The composition derives from an engraving by Girolamo Olgiati of 1569. In that, the original inscriptions are preserved: (on the banner, above) 'Hoc Monstrum generat, tum perficit ignis, et Azoch' and (on the tablet, below) 'Quidquid in Arte sacra, doctissima Turba [Philo]sophor[um] Scripsit, mysterius plena Figura notat; Materia in uarias formas, mutata uidetur, Ast optata, scienti, unica, et efficitur'. The first inscription means: 'This produces raw matter, while fire and mercury perfect it [the united action of fire and quicksilver being believed to transform raw matter into the 'philosopher's stone'].' The Turba Philosophorum referred to in the second is one of the earliest Latin alchemical texts, translated from Arabic and probably dating from at least the tenth century. It introduced many of the key themes of the alchemical tradition and was often quoted in later writings.

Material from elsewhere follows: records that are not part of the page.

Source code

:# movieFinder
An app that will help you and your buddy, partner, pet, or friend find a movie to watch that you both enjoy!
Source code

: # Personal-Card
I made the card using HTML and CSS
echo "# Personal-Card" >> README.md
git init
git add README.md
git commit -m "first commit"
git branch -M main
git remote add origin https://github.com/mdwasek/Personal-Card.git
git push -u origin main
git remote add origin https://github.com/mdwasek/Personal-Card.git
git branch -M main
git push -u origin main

The imagery derives from Orphic tradition, a cult dating from the archaic Greek period onwards and associated with the worship of Dionysus, mixed with Pythagorean philosophy and some Near Eastern and Egyptian beliefs. The Orphic poems that form the basis for the cult are mainly theogonies (although many refer mystery cults and initiatory rites, with an apparent especial connection with Eleusis and subsequently Mithraism) based upon that of Hesiod, but radically altered. Depicted in the present work is Phanes, the central figure of Orphic worship, who emerged from the Cosmic Egg as the child of Nyx [Night], who had borne the Egg without recourse to any male element. Phanes was succeeded by Zeus, who was in turn succeeded by Dionysus, who alone of all gods could intercede on man's behalf with Persephone after death.

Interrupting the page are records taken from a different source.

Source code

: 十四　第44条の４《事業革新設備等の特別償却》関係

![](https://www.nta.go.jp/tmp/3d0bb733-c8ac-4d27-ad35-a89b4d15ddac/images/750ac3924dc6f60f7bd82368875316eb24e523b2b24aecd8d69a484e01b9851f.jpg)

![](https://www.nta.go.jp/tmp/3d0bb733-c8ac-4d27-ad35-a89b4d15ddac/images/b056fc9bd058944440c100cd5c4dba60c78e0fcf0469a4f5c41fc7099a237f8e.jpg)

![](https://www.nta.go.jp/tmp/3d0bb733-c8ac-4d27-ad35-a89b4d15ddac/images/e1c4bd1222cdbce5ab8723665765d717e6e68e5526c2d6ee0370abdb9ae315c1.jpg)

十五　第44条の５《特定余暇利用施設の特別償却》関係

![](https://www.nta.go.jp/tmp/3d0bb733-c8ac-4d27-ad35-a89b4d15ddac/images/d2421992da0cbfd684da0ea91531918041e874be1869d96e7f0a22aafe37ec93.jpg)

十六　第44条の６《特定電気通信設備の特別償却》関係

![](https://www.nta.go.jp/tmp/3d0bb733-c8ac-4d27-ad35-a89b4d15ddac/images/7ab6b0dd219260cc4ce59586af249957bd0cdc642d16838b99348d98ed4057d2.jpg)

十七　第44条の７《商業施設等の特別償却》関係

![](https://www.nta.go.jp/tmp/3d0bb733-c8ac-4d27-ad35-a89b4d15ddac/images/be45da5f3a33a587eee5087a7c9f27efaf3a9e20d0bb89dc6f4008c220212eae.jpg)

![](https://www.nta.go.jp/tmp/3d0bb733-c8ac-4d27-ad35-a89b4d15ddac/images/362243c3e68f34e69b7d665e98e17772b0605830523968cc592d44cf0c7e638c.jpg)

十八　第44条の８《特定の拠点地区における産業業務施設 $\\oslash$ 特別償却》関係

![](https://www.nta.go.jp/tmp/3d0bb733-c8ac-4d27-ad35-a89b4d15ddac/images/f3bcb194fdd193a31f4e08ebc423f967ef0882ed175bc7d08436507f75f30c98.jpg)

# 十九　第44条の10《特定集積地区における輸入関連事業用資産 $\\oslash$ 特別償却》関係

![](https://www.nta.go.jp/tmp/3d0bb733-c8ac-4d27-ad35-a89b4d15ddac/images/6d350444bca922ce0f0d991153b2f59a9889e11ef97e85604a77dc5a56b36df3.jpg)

Phanes was a tripartite god, also known Metis and Ericapaeus, the three being aspects of one Power, and represented here by the figure's three faces. In the Renaissance, the imagery of Phanes was associated with Aeon, the Hellenistic god of Time, who is often shown in the centre of the zodiac wheel, turning it with one hand; Olgiati's image, however, perhaps draws more on the Creator status and somewhat protean nature of the god, thereby linking him with alchemical thought and tradition. Most directly, however, this composition derives from an ancient bas relief now in the Galerie e Museo Estense, Modena, that shows Phanes emerging from the Cosmic Egg, surrounded by the four winds and the twelve signs of the zodiac. The similarities with the present figure are clear: a serpent coils itself about his body, while the heads of a goat, lion and ram are visible between the serpent's coils, and from Phanes' shoulders emerge the horns of a crescent moon, behind which are his wings; in his right hand he wields a thunderbolt, and in his left he holds a staff.